▶ _What you need to do_: Search the records for the word "предлагайте" and copy every line in which it occurs.

[Stored data entries]
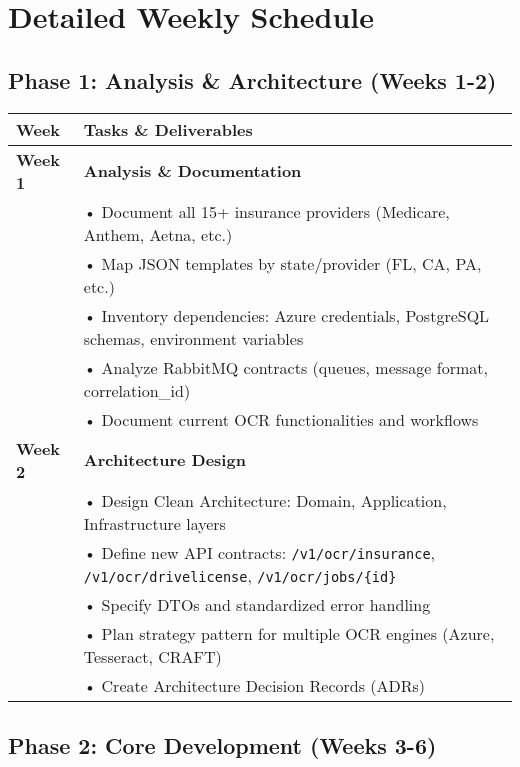 \documentclass[11pt,a4paper]{article}
\begin{document}
\section{Detailed Weekly Schedule}

\subsection{Phase 1: Analysis \& Architecture (Weeks 1-2)}

\begin{longtable}{|p{2cm}|p{12cm}|}
\hline
\rowcolor{phase1!30}
\textbf{Week} & \textbf{Tasks \& Deliverables} \\
\hline
\endhead

\textbf{Week 1} & 
\textbf{Analysis \& Documentation} \\
& • Document all 15+ insurance providers (Medicare, Anthem, Aetna, etc.) \\
& • Map JSON templates by state/provider (FL, CA, PA, etc.) \\
& • Inventory dependencies: Azure credentials, PostgreSQL schemas, environment variables \\
& • Analyze RabbitMQ contracts (queues, message format, correlation\_id) \\
& • Document current OCR functionalities and workflows \\
\hline

\textbf{Week 2} & 
\textbf{Architecture Design} \\
& • Design Clean Architecture: Domain, Application, Infrastructure layers \\
& • Define new API contracts: \texttt{/v1/ocr/insurance}, \texttt{/v1/ocr/drivelicense}, \texttt{/v1/ocr/jobs/\{id\}} \\
& • Specify DTOs and standardized error handling \\
& • Plan strategy pattern for multiple OCR engines (Azure, Tesseract, CRAFT) \\
& • Create Architecture Decision Records (ADRs) \\
\hline
\end{longtable}

\subsection{Phase 2: Core Development (Weeks 3-6)}
\end{document}
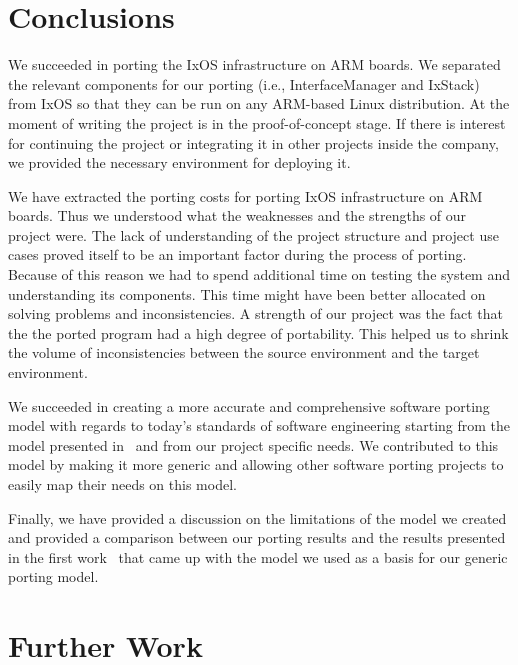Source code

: \chapter{Conclusions} \label{sec:conclusions}

We succeeded in porting the IxOS infrastructure on ARM boards. We separated the
relevant components for our porting (i.e., InterfaceManager and IxStack) from
IxOS so that they can be run on any ARM-based Linux distribution. At the
moment of writing the project is in the proof-of-concept stage. If there is
interest for continuing the project or integrating it in other projects inside
the company, we provided the necessary environment for deploying it.~

We have extracted the porting costs for porting IxOS infrastructure on ARM
boards. Thus we understood what the weaknesses and the strengths of our project
were. The lack of understanding of the project structure and project use cases
proved itself to be an important factor during the process of porting. Because
of this reason we had to spend additional time on testing the system and
understanding its components. This time might have been better allocated on
solving problems and inconsistencies. A strength of our project was the fact
that the the ported program had a high degree of portability. This helped us to
shrink the volume of inconsistencies between the source environment and the
target environment.

We succeeded in creating a more accurate and comprehensive software porting
model with regards to today's standards of software engineering starting from
the model presented in~\cite{hakuta,tanaka} and from our project specific needs.
We contributed to this model by making it more generic and allowing other
software porting projects to easily map their needs on this model.

Finally, we have provided a discussion on the limitations of the model we
created and provided a comparison between our porting results and the results
presented in the first work~\cite{hakuta} that came up with the model we used as a
basis for our generic porting model.

\chapter{Further Work}


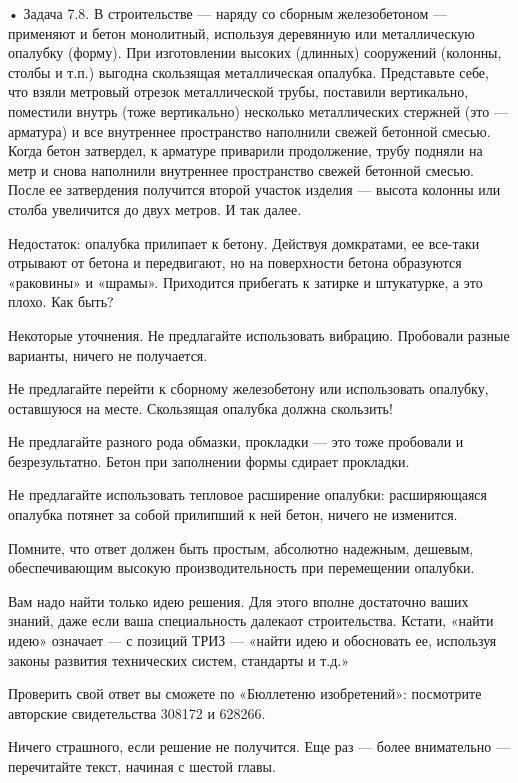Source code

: •  Задача 7.8.  В строительстве  — наряду  со сборным  железобетоном —
применяют и  бетон монолитный, используя деревянную  или металлическую
опалубку  (форму).  При   изготовлении  высоких  (длинных)  сооружений
(колонны, столбы  и т.п.)  выгодна скользящая  металлическая опалубка.
Представьте  себе, что  взяли  метровый  отрезок металлической  трубы,
поставили вертикально,  поместили внутрь (тоже  вертикально) несколько
металлических стержней (это —  арматура) и все внутреннее пространство
наполнили свежей  бетонной смесью.  Когда бетон затвердел,  к арматуре
приварили  продолжение,  трубу  подняли  на  метр  и  снова  наполнили
внутреннее пространство  свежей бетонной смесью. После  ее затвердения
получится  второй   участок  изделия  —  высота   колонны  или  столба
увеличится до двух метров. И так далее.

Недостаток:  опалубка  прилипает  к бетону.  Действуя  домкратами,  ее
все-таки отрывают  от бетона и  передвигают, но на  поверхности бетона
образуются  «раковины» и  «шрамы».  Приходится прибегать  к затирке  и
штукатурке, а это плохо. Как быть?

Некоторые уточнения.  Не предлагайте использовать  вибрацию. Пробовали
разные варианты, ничего не получается.

Не  предлагайте  перейти  к  сборному  железобетону  или  использовать
опалубку, оставшуюся на месте. Скользящая опалубка должна скользить!

Не предлагайте разного рода обмазки,  прокладки — это тоже пробовали и
безрезультатно. Бетон при заполнении формы сдирает прокладки.

Не    предлагайте   использовать    тепловое   расширение    опалубки:
расширяющаяся опалубка потянет за собой  прилипший к ней бетон, ничего
не изменится.

Помните, что  ответ должен быть простым,  абсолютно надежным, дешевым,
обеспечивающим высокую производительность при перемещении опалубки.

Вам надо найти только идею  решения. Для этого вполне достаточно ваших
знаний, даже  если ваша специальность далекаот  строительства. Кстати,
«найти идею» означает — с позиций  ТРИЗ — «найти идею и обосновать ее,
используя законы развития технических систем, стандарты и т.д.»

Проверить свой ответ вы сможете по «Бюллетеню изобретений»: посмотрите
авторские свидетельства 308172 и 628266.

Ничего  страшного,  если  решение  не   получится.  Еще  раз  —  более
внимательно — перечитайте текст, начиная с шестой главы.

▶ _Task result_:
Некоторые уточнения.  Не предлагайте использовать  вибрацию. Пробовали
Не  предлагайте  перейти  к  сборному  железобетону  или  использовать
Не предлагайте разного рода обмазки,  прокладки — это тоже пробовали и
Не    предлагайте   использовать    тепловое   расширение    опалубки:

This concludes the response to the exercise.